(Edited in response to Did and PrithiviRaj's comments.)
$$
\begin{aligned}
f_x (0,0) &= \lim_{h \to 0} \frac{f(h,0)-f(0,0)}{h} \\
&= \lim_{h \to 0} \frac{0\sin\frac1h - 0}{h} = 0
\end{aligned} \\
\begin{aligned}
f_y (0,0) &= \lim_{k \to 0} \frac{f(0,k)-f(0,0)}{k} \\
&= \lim_{k \to 0} \frac{k - 0}{k} = 1
\end{aligned}
$$
In the definition of differentiability, approach the point $(0,0)$ via the curve $y = x^2$ to see that the limit
$$ \lim_{(h,k) \to (0,0)} \frac{f(h,k) - f(0,0) - 0 \cdot h - 1 \cdot k}{\sqrt{h^2+k^2}} \tag{*} \label1$$
can't be defined.

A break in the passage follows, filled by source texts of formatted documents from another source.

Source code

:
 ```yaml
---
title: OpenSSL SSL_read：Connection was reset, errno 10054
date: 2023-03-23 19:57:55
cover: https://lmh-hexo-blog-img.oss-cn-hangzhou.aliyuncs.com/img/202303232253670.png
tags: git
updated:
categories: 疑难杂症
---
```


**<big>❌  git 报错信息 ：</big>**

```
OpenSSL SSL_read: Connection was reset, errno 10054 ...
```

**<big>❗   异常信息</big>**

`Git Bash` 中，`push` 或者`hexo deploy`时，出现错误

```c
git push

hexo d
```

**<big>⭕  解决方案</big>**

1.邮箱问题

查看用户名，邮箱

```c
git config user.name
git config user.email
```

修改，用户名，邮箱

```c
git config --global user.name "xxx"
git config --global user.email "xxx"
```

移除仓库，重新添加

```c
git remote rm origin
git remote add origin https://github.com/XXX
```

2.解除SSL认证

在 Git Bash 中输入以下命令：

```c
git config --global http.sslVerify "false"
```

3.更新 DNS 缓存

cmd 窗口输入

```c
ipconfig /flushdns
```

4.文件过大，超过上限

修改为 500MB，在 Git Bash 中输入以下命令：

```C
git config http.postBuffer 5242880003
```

Take $k = h^2$.
\begin{equation}
\begin{aligned}
\frac{f(h,h^2)-f(0,0)-h^2}{\sqrt{h^2+h^4}}
&= \frac{h^2 (\sin \frac{1}{h} - 1)}{\sqrt{h^2+h^4}} \\
&= \frac{\sin\frac{1}{h} - 1}{\sqrt{1 + \frac{1}{h^2}}}
\end{aligned}
\tag{$h\ne0$}
\label{df1}
\end{equation}
Observe that the denominator $\sqrt{1+1/h^2} \to 1$ as $h \to 0$, but
the limit of $\sin(1/h)$ is undefined.
To see this,
- take $h_n = 1/(n\pi)$ so that $h_n\to0$ and $\sin(1/h_n) = 0$; but
- take $h'_n = 1/((2n+1/2)\pi)$ so that $h'_n\to0$ and $\sin(1/h'_n) = 1$.
Hence \eqref{1} is undefined, and $f$ is not differentiable at $(0,0)$.